I've been working on this job off and on for the past couple of weeks now. The previous owner was an 83 year old lady and had a unique taste in colours. Most of the walls were vinyl, some over other wallpaper paper that had been painted over and the walls had not been painted or primed before papering. Luverly job that kept me and the apprentice stripping for about a week before we could start prepping...

Orange and Lime..?




















All of the ceilings had been badly taped so had to be skimmed over the joints. Oh, and that's cheap polystyrene cornice (crown) that the h/o bought... 

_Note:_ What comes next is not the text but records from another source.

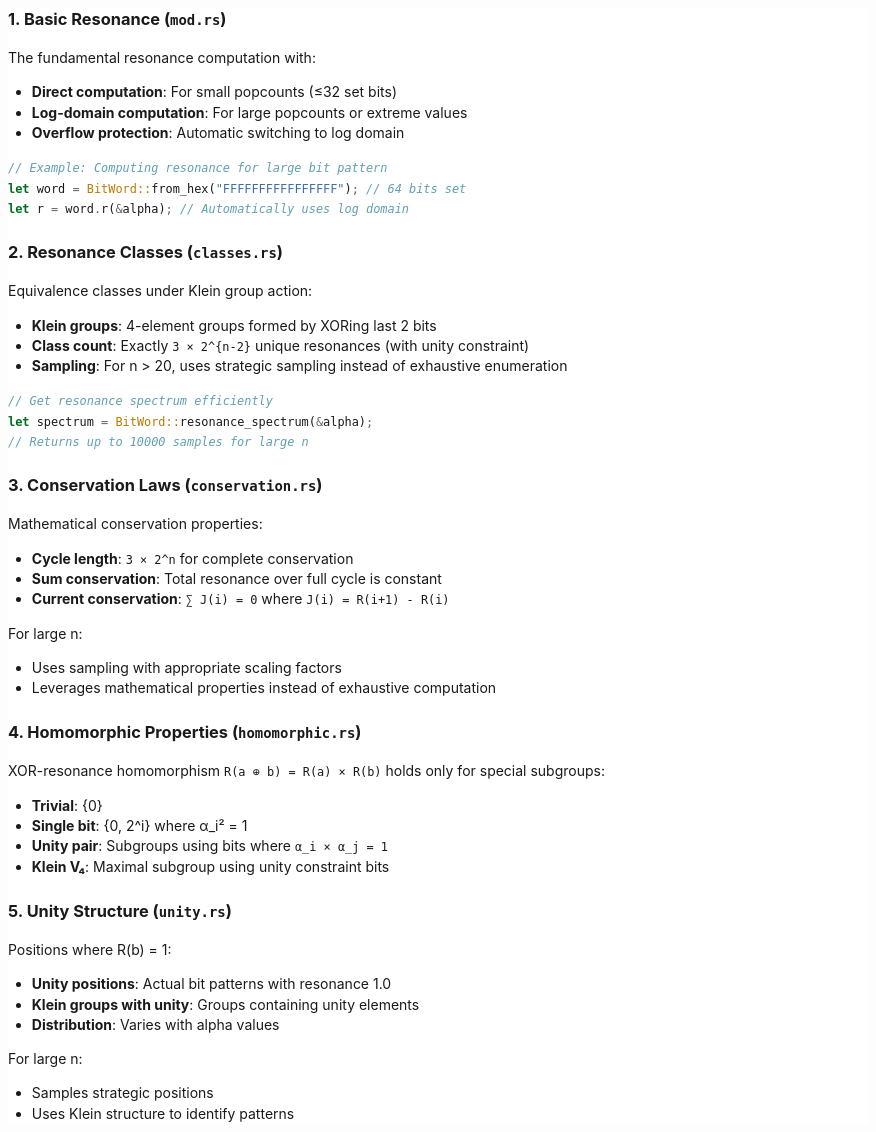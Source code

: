 ### 1. Basic Resonance (`mod.rs`)

The fundamental resonance computation with:
- **Direct computation**: For small popcounts (≤32 set bits)
- **Log-domain computation**: For large popcounts or extreme values
- **Overflow protection**: Automatic switching to log domain

```rust
// Example: Computing resonance for large bit pattern
let word = BitWord::from_hex("FFFFFFFFFFFFFFFF"); // 64 bits set
let r = word.r(&alpha); // Automatically uses log domain
```

### 2. Resonance Classes (`classes.rs`)

Equivalence classes under Klein group action:
- **Klein groups**: 4-element groups formed by XORing last 2 bits
- **Class count**: Exactly `3 × 2^{n-2}` unique resonances (with unity constraint)
- **Sampling**: For n > 20, uses strategic sampling instead of exhaustive enumeration

```rust
// Get resonance spectrum efficiently
let spectrum = BitWord::resonance_spectrum(&alpha);
// Returns up to 10000 samples for large n
```

### 3. Conservation Laws (`conservation.rs`)

Mathematical conservation properties:
- **Cycle length**: `3 × 2^n` for complete conservation
- **Sum conservation**: Total resonance over full cycle is constant
- **Current conservation**: `∑ J(i) = 0` where `J(i) = R(i+1) - R(i)`

For large n:
- Uses sampling with appropriate scaling factors
- Leverages mathematical properties instead of exhaustive computation

### 4. Homomorphic Properties (`homomorphic.rs`)

XOR-resonance homomorphism `R(a ⊕ b) = R(a) × R(b)` holds only for special subgroups:
- **Trivial**: {0}
- **Single bit**: {0, 2^i} where α_i² = 1
- **Unity pair**: Subgroups using bits where `α_i × α_j = 1`
- **Klein V₄**: Maximal subgroup using unity constraint bits

### 5. Unity Structure (`unity.rs`)

Positions where R(b) = 1:
- **Unity positions**: Actual bit patterns with resonance 1.0
- **Klein groups with unity**: Groups containing unity elements
- **Distribution**: Varies with alpha values

For large n:
- Samples strategic positions
- Uses Klein structure to identify patterns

I'll post more pics as this job progresses :blink:


----------



## TooledUp (May 17, 2008)

I started painting the ceilings yesterday with the paint that the h/o bought - Nice and lumpy  










Had to go get some real paint :thumbup:


----------



## daArch (Mar 15, 2008)

I'll bet she had sight problems. Looks like cataracts to me.


----------



## nEighter (Nov 14, 2008)

dang. I thought it would be a pic of Tooled and Mistint together having some suds :whistling2:

WOWZERS that is a nice color scheme she had going there!


----------



## TooledUp (May 17, 2008)

I'm thinking that the last painter lived across the street - This place is right opposite... :laughing:


----------



## nEighter (Nov 14, 2008)

:laughing:


----------